= Sleep (system call) =

Computer system call

A computer program (process, task, or thread) may sleep, which places it into an inactive state for a minimum period of time. Eventually the expiration of an interval timer, or the receipt of a signal or interrupt causes the program to resume execution.

== Usage ==
A typical sleep system call takes a time value as a parameter, specifying the minimum amount of time that the process is to sleep before resuming execution. The parameter typically specifies seconds, although some operating systems provide finer resolution, such as milliseconds or microseconds.

=== Windows ===
On Windows, the Sleep() function takes a single parameter of the number of milliseconds to sleep. The Sleep() function is included in kernel32.dll.

The Sleep() function has a resolution no higher than the current timer resolution, typically 16ms but at minimum 1ms, adjustable via the timeBeginPeriod() family of "media timer" APIs. For higher precisions, it is necessary to use a busy loop over QueryPerformanceCounter(), such as the one used in gnulib.

=== Unix ===
On Unix-like and other POSIX operating systems, the sleep() function is called providing a single parameter of type unsigned integer of the number of seconds to sleep. A higher-precision version is the nanosleep() function and the now deprecated usleep. POSIX also allows for choosing clock sources via the extended version clock_nanosleep().
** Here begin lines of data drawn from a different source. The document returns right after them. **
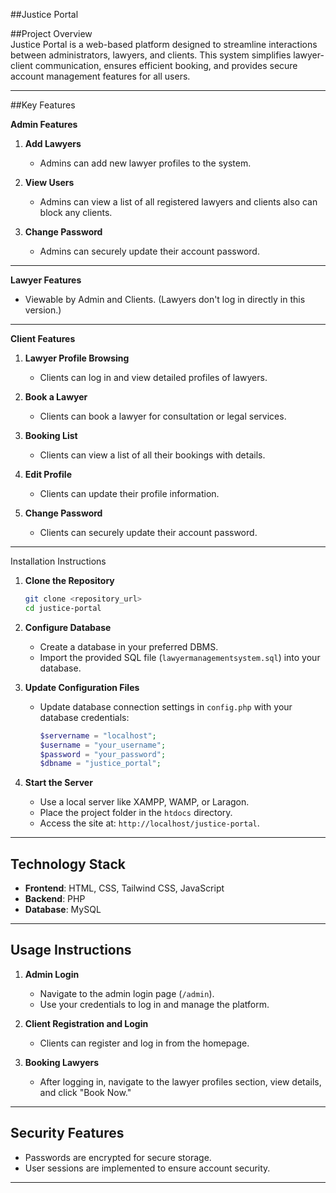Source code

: ##Justice Portal

##Project Overview  
Justice Portal is a web-based platform designed to streamline interactions between administrators, lawyers, and clients. This system simplifies lawyer-client communication, ensures efficient booking, and provides secure account management features for all users.

---

##Key Features  

**Admin Features**  
1. **Add Lawyers**  
   - Admins can add new lawyer profiles to the system.  

2. **View Users** 
   - Admins can view a list of all registered lawyers and clients also can block any clients.  

3. **Change Password**  
   - Admins can securely update their account password.

---

**Lawyer Features**  
- Viewable by Admin and Clients. (Lawyers don't log in directly in this version.)

---

**Client Features**  
1. **Lawyer Profile Browsing**  
   - Clients can log in and view detailed profiles of lawyers.  

2. **Book a Lawyer**  
   - Clients can book a lawyer for consultation or legal services.  

3. **Booking List**  
   - Clients can view a list of all their bookings with details.  

4. **Edit Profile**  
   - Clients can update their profile information.  

5. **Change Password**  
   - Clients can securely update their account password.

---

Installation Instructions  

1. **Clone the Repository**  
   ```bash
   git clone <repository_url>
   cd justice-portal
   ```

2. **Configure Database**  
   - Create a database in your preferred DBMS.  
   - Import the provided SQL file (`lawyermanagementsystem.sql`) into your database.  

3. **Update Configuration Files**  
   - Update database connection settings in `config.php` with your database credentials:  
     ```php
     $servername = "localhost";
     $username = "your_username";
     $password = "your_password";
     $dbname = "justice_portal";
     ```

4. **Start the Server**  
   - Use a local server like XAMPP, WAMP, or Laragon.  
   - Place the project folder in the `htdocs` directory.  
   - Access the site at: `http://localhost/justice-portal`.

---

## Technology Stack  

- **Frontend**: HTML, CSS, Tailwind CSS, JavaScript  
- **Backend**: PHP  
- **Database**: MySQL  

---

## Usage Instructions  

1. **Admin Login**  
   - Navigate to the admin login page (`/admin`).  
   - Use your credentials to log in and manage the platform.  

2. **Client Registration and Login**  
   - Clients can register and log in from the homepage.  

3. **Booking Lawyers**  
   - After logging in, navigate to the lawyer profiles section, view details, and click "Book Now."  

---

## Security Features  

- Passwords are encrypted for secure storage.  
- User sessions are implemented to ensure account security.  

---



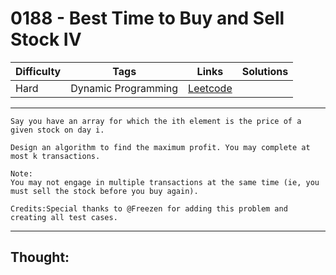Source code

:# 0188 - Best Time to Buy and Sell Stock IV

Difficulty  | Tags | Links | Solutions
----------- | ---- | ----- | -----
Hard | Dynamic Programming | [Leetcode](https://leetcode.com/problems/best-time-to-buy-and-sell-stock-iv/description/) |


-----------

```
Say you have an array for which the ith element is the price of a given stock on day i.

Design an algorithm to find the maximum profit. You may complete at most k transactions.

Note:
You may not engage in multiple transactions at the same time (ie, you must sell the stock before you buy again).

Credits:Special thanks to @Freezen for adding this problem and creating all test cases.
```

-----------

## Thought:
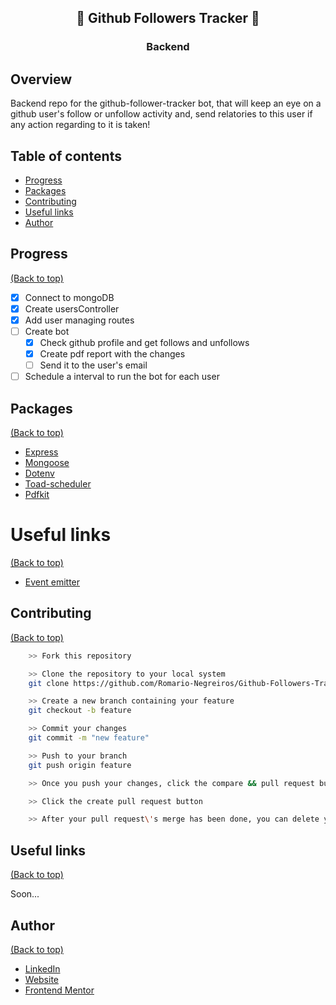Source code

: <div align="center">
  <h2>👀 Github Followers Tracker 👀</h2>
  <h3>Backend</h3>
</div>

## Overview

Backend repo for the github-follower-tracker bot, that will keep an eye on
a github user's follow or unfollow activity and, send relatories to this user
if any action regarding to it is taken!

## Table of contents

- [Progress](#progress)
- [Packages](#packages)
- [Contributing](#contributing)
- [Useful links](#useful-links)
- [Author](#author)

## Progress

[(Back to top)](#table-of-contents)

- [x] Connect to mongoDB
- [x] Create usersController
- [x] Add user managing routes
- [ ] Create bot
  - [x] Check github profile and get follows and unfollows
  - [x] Create pdf report with the changes
  - [ ] Send it to the user's email
- [ ] Schedule a interval to run the bot for each user

## Packages

[(Back to top)](#table-of-contents)

- [Express](https://expressjs.com)
- [Mongoose](https://mongoosejs.com)
- [Dotenv](https://www.npmjs.com/package/dotenv)
- [Toad-scheduler](https://github.com/kibertoad/toad-scheduler)
- [Pdfkit](https://pdfkit.org)

# Useful links

[(Back to top)](#table-of-contents)

- [Event emitter](https://nodejs.org/api/events.html#events)

## Contributing

[(Back to top)](#table-of-contents)

```bash
    >> Fork this repository

    >> Clone the repository to your local system
    git clone https://github.com/Romario-Negreiros/Github-Followers-Tracker-Backend.git

    >> Create a new branch containing your feature
    git checkout -b feature

    >> Commit your changes
    git commit -m "new feature"

    >> Push to your branch
    git push origin feature

    >> Once you push your changes, click the compare && pull request button in your github

    >> Click the create pull request button

    >> After your pull request\'s merge has been done, you can delete your branch
```

## Useful links

[(Back to top)](#table-of-contents)

Soon...

## Author

[(Back to top)](#table-of-contents)

- [LinkedIn](https://www.linkedin.com/in/romario-negreiros-8591b6214)
- [Website](https://romario-negreiros.github.io/Romario-frontend/)
- [Frontend Mentor](https://www.frontendmentor.io/profile/Romario-Negreiros)
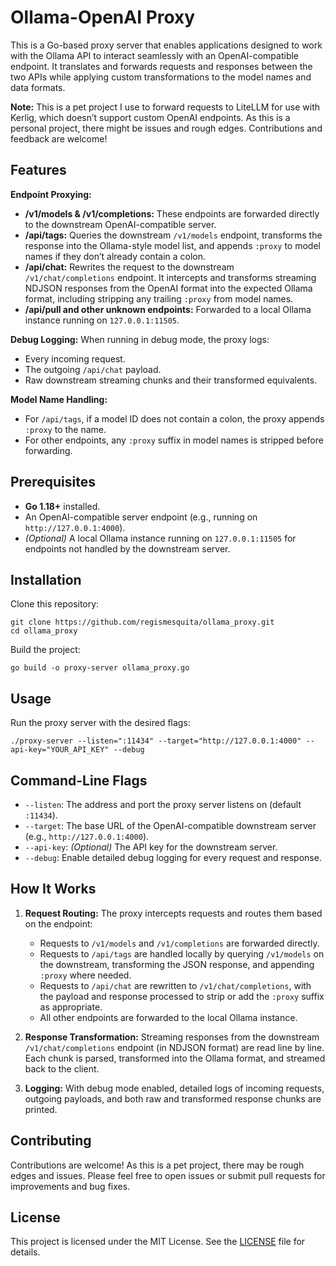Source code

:# Ollama-OpenAI Proxy

This is a Go-based proxy server that enables applications designed to work with the Ollama API to interact seamlessly with an OpenAI-compatible endpoint. It translates and forwards requests and responses between the two APIs while applying custom transformations to the model names and data formats.

**Note:** This is a pet project I use to forward requests to LiteLLM for use with Kerlig, which doesn’t support custom OpenAI endpoints. As this is a personal project, there might be issues and rough edges. Contributions and feedback are welcome!

## Features

**Endpoint Proxying:**
- **/v1/models & /v1/completions:** These endpoints are forwarded directly to the downstream OpenAI-compatible server.
- **/api/tags:** Queries the downstream `/v1/models` endpoint, transforms the response into the Ollama-style model list, and appends `:proxy` to model names if they don’t already contain a colon.
- **/api/chat:** Rewrites the request to the downstream `/v1/chat/completions` endpoint. It intercepts and transforms streaming NDJSON responses from the OpenAI format into the expected Ollama format, including stripping any trailing `:proxy` from model names.
- **/api/pull and other unknown endpoints:** Forwarded to a local Ollama instance running on `127.0.0.1:11505`.

**Debug Logging:**
When running in debug mode, the proxy logs:
- Every incoming request.
- The outgoing `/api/chat` payload.
- Raw downstream streaming chunks and their transformed equivalents.

**Model Name Handling:**
- For `/api/tags`, if a model ID does not contain a colon, the proxy appends `:proxy` to the name.
- For other endpoints, any `:proxy` suffix in model names is stripped before forwarding.

## Prerequisites

- **Go 1.18+** installed.
- An OpenAI-compatible server endpoint (e.g., running on `http://127.0.0.1:4000`).
- *(Optional)* A local Ollama instance running on `127.0.0.1:11505` for endpoints not handled by the downstream server.

## Installation

Clone this repository:

```
git clone https://github.com/regismesquita/ollama_proxy.git
cd ollama_proxy
```

Build the project:

```
go build -o proxy-server ollama_proxy.go
```

## Usage

Run the proxy server with the desired flags:

```
./proxy-server --listen=":11434" --target="http://127.0.0.1:4000" --api-key="YOUR_API_KEY" --debug
```

## Command-Line Flags

- `--listen`: The address and port the proxy server listens on (default `:11434`).
- `--target`: The base URL of the OpenAI-compatible downstream server (e.g., `http://127.0.0.1:4000`).
- `--api-key`: *(Optional)* The API key for the downstream server.
- `--debug`: Enable detailed debug logging for every request and response.

## How It Works

1. **Request Routing:**
   The proxy intercepts requests and routes them based on the endpoint:
   - Requests to `/v1/models` and `/v1/completions` are forwarded directly.
   - Requests to `/api/tags` are handled locally by querying `/v1/models` on the downstream, transforming the JSON response, and appending `:proxy` where needed.
   - Requests to `/api/chat` are rewritten to `/v1/chat/completions`, with the payload and response processed to strip or add the `:proxy` suffix as appropriate.
   - All other endpoints are forwarded to the local Ollama instance.

2. **Response Transformation:**
   Streaming responses from the downstream `/v1/chat/completions` endpoint (in NDJSON format) are read line by line. Each chunk is parsed, transformed into the Ollama format, and streamed back to the client.

3. **Logging:**
   With debug mode enabled, detailed logs of incoming requests, outgoing payloads, and both raw and transformed response chunks are printed.

## Contributing

Contributions are welcome! As this is a pet project, there may be rough edges and issues. Please feel free to open issues or submit pull requests for improvements and bug fixes.

## License

This project is licensed under the MIT License. See the [LICENSE](LICENSE) file for details.
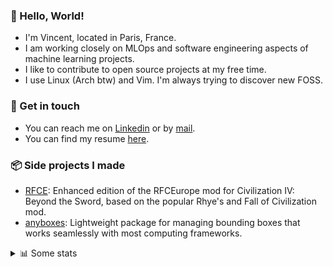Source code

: ### 👋 Hello, World!

- I'm Vincent, located in Paris, France.
- I am working closely on MLOps and software engineering aspects of machine learning projects.
- I like to contribute to open source projects at my free time.
- I use Linux (Arch btw) and Vim. I'm always trying to discover new FOSS.

### 🔗 Get in touch

- You can reach me on [Linkedin](https://www.linkedin.com/in/vincent-duchauffour-3a9641155/) or by [mail](mailto:vincent.duchauffour@proton.me).
- You can find my resume [here](https://raw.githubusercontent.com/VDuchauffour/resume/main/resume.pdf).

### 📦 Side projects I made

- [RFCE](https://github.com/VDuchauffour/RFCEurope): Enhanced edition of the RFCEurope mod for Civilization IV: Beyond the Sword, based on the popular Rhye's and Fall of Civilization mod. 
- [anyboxes](https://github.com/VDuchauffour/anyboxes): Lightweight package for managing bounding boxes that works seamlessly with most computing frameworks. 

<details><summary>📊 Some stats</summary>  
  
<p align="center">
  <img alt="VDuchauffour's github stats" src="https://github-readme-stats.vercel.app/api?username=VDuchauffour&include_all_commits=true&show_icons=true&theme=react"/>
  <br />
  <img alt="VDuchauffour's streak stats" src="https://streak-stats.demolab.com?user=VDuchauffour&theme=react"/>
  <br />
  <img alt="VDuchauffour's language stats" src="https://github-readme-stats.vercel.app/api/top-langs/?username=VDuchauffour&count_private=true&include_all_commits=true&show_icons=true&layout=compact&theme=react"/>
  <!--   <br />
  <img alt="VDuchauffour's Wakatime stats" src="https://github-readme-stats.vercel.app/api/wakatime?username=VDuchauffour&theme=react"/> -->
</p>

#### 🧭 Wakatime stats
<!--START_SECTION:waka-->
![Code Time](http://img.shields.io/badge/Code%20Time-2%2C291%20hrs%2020%20mins-blue)

![Lines of code](https://img.shields.io/badge/From%20Hello%20World%20I%27ve%20Written-4.2%20million%20lines%20of%20code-blue)

**🐱 My GitHub Data** 

> 📦 986.9 kB Used in GitHub's Storage 
 > 
> 🏆 807 Contributions in the Year 2024
 > 
> 🚫 Not Opted to Hire
 > 
> 📜 10 Public Repositories 
 > 
> 🔑 2 Private Repositories 
 > 
**I'm an Early 🐤** 

```text
🌞 Morning                456 commits         ██░░░░░░░░░░░░░░░░░░░░░░░   08.04 % 
🌆 Daytime                3416 commits        ███████████████░░░░░░░░░░   60.20 % 
🌃 Evening                1583 commits        ███████░░░░░░░░░░░░░░░░░░   27.90 % 
🌙 Night                  219 commits         █░░░░░░░░░░░░░░░░░░░░░░░░   03.86 % 
```
📅 **I'm Most Productive on Monday** 

```text
Monday                   1320 commits        ██████░░░░░░░░░░░░░░░░░░░   23.26 % 
Tuesday                  1238 commits        █████░░░░░░░░░░░░░░░░░░░░   21.82 % 
Wednesday                817 commits         ████░░░░░░░░░░░░░░░░░░░░░   14.40 % 
Thursday                 1147 commits        █████░░░░░░░░░░░░░░░░░░░░   20.22 % 
Friday                   888 commits         ████░░░░░░░░░░░░░░░░░░░░░   15.65 % 
Saturday                 90 commits          ░░░░░░░░░░░░░░░░░░░░░░░░░   01.59 % 
Sunday                   174 commits         █░░░░░░░░░░░░░░░░░░░░░░░░   03.07 % 
```


📊 **This Week I Spent My Time On** 

```text
💬 Programming Languages: 
Python                   31 hrs 12 mins      ███████████████████░░░░░░   75.14 % 
YAML                     3 hrs 58 mins       ██░░░░░░░░░░░░░░░░░░░░░░░   09.57 % 
C++                      1 hr 22 mins        █░░░░░░░░░░░░░░░░░░░░░░░░   03.32 % 
Other                    1 hr 8 mins         █░░░░░░░░░░░░░░░░░░░░░░░░   02.77 % 
Markdown                 1 hr 7 mins         █░░░░░░░░░░░░░░░░░░░░░░░░   02.72 % 
```


 Last Updated on 13/10/2024 00:53:19 UTC
<!--END_SECTION:waka-->
</details>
A version of clock_nanosleep() was proposed to be part of the C programming language, but was rejected. The UTC time part of the same proposal was added to C11.

=== C examples ===
In Windows API:

Sleep(2 * 1000); // Sleep for 2 seconds

In Unix or POSIX system calls:

sleep(2); // Sleep for 2 seconds

== Low level functionality ==
Sleep causes the thread or process to give up the remainder of its time slice and stay in the Not Runnable state for the specified duration. While there is generally a guarantee for the minimum time period, there is no strict guarantee that the thread will run immediately or soon, or even at all, once the specified time has passed. It is up to the scheduler's discretion, and dependent on thread priorities and implementation details such as timer resolutions when the sleeping thread will run again.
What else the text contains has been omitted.